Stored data
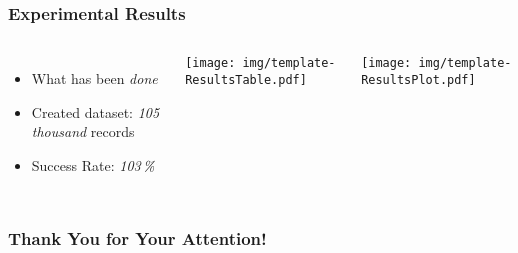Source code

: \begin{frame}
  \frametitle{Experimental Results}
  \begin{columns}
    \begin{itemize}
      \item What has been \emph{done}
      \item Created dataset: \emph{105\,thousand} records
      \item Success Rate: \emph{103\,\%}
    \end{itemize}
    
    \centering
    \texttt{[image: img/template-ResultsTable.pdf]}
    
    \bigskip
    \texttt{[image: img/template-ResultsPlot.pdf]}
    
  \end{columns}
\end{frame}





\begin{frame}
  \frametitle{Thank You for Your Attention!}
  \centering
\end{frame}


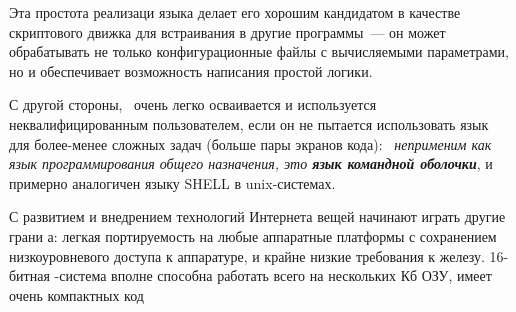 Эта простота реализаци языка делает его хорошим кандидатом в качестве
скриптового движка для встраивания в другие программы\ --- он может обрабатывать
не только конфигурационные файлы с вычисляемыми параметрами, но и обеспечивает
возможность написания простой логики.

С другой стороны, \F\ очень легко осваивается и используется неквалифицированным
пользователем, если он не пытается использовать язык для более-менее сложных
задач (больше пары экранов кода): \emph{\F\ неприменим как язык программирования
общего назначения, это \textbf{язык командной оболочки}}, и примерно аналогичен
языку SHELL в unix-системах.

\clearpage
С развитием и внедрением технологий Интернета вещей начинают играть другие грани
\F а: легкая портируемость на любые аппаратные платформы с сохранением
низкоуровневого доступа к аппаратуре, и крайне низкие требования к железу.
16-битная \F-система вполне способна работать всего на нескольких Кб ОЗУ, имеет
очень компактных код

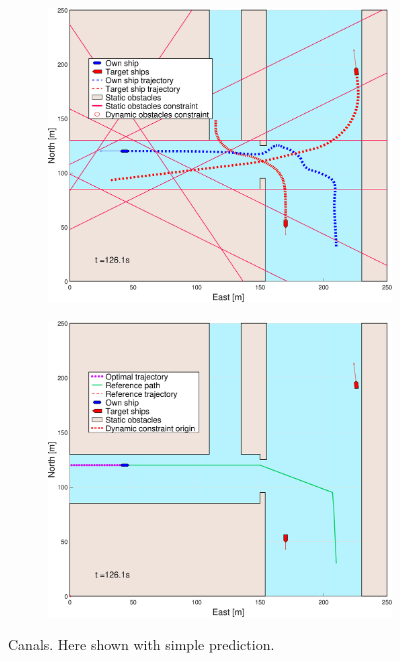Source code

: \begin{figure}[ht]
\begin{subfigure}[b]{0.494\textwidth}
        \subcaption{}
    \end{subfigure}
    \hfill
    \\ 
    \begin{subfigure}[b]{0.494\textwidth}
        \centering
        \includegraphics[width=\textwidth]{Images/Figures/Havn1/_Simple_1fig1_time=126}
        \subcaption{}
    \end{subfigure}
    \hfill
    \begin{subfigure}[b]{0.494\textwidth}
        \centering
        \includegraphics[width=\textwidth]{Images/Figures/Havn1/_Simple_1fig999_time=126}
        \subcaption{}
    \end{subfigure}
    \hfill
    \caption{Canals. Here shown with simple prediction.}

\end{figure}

...

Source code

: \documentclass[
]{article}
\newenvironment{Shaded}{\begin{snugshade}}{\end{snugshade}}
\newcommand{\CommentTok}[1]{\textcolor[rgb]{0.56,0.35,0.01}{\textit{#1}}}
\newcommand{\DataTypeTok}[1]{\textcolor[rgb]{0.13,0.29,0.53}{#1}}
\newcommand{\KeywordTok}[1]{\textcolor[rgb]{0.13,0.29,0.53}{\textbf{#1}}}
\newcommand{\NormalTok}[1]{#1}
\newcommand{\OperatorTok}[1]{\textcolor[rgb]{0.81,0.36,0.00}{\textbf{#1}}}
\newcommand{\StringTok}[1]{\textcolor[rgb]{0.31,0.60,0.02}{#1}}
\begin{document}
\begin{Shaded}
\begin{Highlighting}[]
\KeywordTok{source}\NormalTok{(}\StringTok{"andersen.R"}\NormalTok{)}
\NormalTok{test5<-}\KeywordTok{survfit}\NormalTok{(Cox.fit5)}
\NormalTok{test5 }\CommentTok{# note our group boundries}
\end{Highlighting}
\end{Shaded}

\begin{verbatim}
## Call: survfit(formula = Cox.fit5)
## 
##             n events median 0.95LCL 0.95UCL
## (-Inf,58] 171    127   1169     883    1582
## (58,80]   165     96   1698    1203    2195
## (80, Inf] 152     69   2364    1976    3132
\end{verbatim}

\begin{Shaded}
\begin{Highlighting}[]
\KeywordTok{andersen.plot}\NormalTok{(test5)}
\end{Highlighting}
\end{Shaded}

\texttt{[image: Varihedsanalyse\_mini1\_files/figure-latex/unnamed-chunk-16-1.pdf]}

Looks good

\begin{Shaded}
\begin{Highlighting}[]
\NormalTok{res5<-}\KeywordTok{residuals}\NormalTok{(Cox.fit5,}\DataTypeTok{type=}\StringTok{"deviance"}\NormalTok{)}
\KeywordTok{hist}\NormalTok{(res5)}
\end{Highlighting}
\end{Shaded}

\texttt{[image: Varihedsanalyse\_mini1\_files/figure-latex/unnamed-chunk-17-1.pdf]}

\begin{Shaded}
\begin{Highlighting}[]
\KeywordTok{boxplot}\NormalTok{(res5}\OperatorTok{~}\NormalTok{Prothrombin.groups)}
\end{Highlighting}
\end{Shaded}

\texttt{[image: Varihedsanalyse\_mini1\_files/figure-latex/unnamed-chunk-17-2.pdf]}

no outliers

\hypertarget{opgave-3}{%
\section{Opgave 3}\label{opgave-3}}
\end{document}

**Try it**
When a line among the entries above contains "textcolor", copy it.

**Result of this task**
\newcommand{\CommentTok}[1]{\textcolor[rgb]{0.56,0.35,0.01}{\textit{#1}}}
\newcommand{\DataTypeTok}[1]{\textcolor[rgb]{0.13,0.29,0.53}{#1}}
\newcommand{\KeywordTok}[1]{\textcolor[rgb]{0.13,0.29,0.53}{\textbf{#1}}}
\newcommand{\OperatorTok}[1]{\textcolor[rgb]{0.81,0.36,0.00}{\textbf{#1}}}
\newcommand{\StringTok}[1]{\textcolor[rgb]{0.31,0.60,0.02}{#1}}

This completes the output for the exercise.